WORK INSTRUCTION
Two lines below mark the span: the one containing "स्वभावाद्वा नियामकात् ।" and the one containing "अन(अर्था)न्तरनिमित्ते वा धर्मे". Set down both, plus every line between, exactly as they stand, and nothing else.

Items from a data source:
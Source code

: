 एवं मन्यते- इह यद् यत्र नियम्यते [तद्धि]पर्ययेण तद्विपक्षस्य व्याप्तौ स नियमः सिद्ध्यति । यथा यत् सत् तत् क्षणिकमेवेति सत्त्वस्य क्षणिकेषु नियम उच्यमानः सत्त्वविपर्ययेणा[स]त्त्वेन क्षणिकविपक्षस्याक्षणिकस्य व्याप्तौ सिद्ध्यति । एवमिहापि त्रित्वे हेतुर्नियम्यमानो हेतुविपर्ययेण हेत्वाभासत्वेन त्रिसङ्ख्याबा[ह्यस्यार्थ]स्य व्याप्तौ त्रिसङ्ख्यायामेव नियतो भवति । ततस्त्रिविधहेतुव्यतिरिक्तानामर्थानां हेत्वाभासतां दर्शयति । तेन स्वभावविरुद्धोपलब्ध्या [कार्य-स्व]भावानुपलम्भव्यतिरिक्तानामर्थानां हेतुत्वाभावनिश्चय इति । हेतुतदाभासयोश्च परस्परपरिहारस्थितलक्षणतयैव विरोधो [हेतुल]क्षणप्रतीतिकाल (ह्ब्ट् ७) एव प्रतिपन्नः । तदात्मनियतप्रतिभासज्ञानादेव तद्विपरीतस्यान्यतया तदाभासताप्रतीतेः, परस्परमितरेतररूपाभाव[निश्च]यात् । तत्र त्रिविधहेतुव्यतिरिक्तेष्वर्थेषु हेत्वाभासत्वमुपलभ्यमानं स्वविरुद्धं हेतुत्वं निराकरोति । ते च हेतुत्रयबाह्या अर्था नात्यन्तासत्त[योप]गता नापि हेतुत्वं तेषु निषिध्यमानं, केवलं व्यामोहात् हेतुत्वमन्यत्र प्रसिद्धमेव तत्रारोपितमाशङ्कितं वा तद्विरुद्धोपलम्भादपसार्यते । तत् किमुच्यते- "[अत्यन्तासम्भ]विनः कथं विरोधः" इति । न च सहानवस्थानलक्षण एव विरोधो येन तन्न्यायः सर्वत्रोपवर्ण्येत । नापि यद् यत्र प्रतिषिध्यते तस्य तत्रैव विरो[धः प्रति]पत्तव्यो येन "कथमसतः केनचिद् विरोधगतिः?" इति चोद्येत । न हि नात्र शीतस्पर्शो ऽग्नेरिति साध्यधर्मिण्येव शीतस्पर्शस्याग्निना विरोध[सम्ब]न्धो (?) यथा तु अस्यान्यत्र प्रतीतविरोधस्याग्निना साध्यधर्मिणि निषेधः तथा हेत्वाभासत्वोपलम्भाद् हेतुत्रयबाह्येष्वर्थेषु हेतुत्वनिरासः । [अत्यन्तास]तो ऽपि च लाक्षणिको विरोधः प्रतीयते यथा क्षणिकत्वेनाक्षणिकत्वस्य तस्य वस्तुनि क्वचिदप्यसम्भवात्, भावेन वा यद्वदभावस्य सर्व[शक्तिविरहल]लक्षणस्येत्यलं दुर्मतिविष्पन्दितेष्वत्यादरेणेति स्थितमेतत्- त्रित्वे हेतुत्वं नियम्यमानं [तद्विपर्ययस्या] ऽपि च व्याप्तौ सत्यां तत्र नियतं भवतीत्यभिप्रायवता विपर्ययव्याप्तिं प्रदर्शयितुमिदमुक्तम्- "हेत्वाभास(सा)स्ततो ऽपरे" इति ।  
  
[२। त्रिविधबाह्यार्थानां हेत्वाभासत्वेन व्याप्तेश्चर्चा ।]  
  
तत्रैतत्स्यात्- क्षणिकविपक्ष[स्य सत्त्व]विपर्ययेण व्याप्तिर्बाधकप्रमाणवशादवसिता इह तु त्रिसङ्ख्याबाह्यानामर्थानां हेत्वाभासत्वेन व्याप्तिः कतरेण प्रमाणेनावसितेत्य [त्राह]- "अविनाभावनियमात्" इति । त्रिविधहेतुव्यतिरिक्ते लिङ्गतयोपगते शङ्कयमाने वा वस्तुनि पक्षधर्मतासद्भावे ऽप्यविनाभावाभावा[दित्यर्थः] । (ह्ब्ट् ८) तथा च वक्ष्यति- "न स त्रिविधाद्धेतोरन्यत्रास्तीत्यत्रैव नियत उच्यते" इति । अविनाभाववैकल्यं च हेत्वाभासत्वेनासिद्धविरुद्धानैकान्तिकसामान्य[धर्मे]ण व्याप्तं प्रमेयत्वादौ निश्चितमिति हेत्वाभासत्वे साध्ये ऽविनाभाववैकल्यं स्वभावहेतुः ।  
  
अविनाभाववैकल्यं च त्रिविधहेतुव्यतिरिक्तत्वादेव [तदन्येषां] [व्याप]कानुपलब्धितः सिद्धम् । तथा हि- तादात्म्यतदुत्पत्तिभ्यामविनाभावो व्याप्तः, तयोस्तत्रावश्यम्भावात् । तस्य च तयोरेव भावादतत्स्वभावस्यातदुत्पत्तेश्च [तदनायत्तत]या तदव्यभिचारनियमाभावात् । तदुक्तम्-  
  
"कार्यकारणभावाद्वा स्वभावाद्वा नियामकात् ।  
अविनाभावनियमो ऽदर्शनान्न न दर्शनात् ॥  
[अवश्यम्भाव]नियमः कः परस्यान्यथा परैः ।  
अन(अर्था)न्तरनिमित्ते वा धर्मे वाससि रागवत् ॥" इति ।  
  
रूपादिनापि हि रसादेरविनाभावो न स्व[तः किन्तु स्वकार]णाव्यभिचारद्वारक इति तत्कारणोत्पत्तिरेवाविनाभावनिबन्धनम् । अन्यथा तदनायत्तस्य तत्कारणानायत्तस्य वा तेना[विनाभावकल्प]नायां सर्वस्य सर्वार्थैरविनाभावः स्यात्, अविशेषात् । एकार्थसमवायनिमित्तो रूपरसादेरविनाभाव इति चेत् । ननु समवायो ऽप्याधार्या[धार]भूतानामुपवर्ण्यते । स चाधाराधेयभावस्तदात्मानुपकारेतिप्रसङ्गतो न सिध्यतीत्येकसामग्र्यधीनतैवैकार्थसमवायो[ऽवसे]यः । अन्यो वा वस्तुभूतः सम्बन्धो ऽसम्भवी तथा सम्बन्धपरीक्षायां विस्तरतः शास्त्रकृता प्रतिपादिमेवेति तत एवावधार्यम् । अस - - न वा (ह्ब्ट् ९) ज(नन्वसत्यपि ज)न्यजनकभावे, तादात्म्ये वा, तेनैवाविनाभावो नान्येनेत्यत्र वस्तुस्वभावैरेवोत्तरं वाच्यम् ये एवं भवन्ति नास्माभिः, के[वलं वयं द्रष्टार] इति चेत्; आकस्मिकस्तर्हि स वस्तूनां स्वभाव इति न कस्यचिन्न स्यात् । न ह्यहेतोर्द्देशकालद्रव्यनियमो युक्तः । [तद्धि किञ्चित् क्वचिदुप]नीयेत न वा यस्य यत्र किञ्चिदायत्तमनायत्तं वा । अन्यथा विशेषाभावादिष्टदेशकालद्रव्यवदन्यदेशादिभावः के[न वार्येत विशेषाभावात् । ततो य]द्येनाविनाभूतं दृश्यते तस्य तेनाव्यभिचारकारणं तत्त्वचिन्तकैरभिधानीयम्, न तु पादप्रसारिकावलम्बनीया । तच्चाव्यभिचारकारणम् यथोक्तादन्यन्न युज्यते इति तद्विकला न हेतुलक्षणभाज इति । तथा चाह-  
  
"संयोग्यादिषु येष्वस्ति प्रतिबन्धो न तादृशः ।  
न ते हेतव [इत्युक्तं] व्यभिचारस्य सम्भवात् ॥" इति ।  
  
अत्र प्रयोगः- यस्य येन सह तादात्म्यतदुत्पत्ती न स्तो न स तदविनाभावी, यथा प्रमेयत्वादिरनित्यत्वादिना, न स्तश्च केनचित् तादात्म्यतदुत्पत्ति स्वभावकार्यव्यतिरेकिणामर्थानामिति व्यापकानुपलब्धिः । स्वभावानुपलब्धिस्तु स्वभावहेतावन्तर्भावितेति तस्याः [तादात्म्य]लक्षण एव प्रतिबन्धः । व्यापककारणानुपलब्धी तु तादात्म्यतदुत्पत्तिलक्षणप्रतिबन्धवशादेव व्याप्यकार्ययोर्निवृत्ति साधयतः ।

OUTPUT OF THE EXERCISE
"कार्यकारणभावाद्वा स्वभावाद्वा नियामकात् ।  
अविनाभावनियमो ऽदर्शनान्न न दर्शनात् ॥  
[अवश्यम्भाव]नियमः कः परस्यान्यथा परैः ।  
अन(अर्था)न्तरनिमित्ते वा धर्मे वाससि रागवत् ॥" इति ।  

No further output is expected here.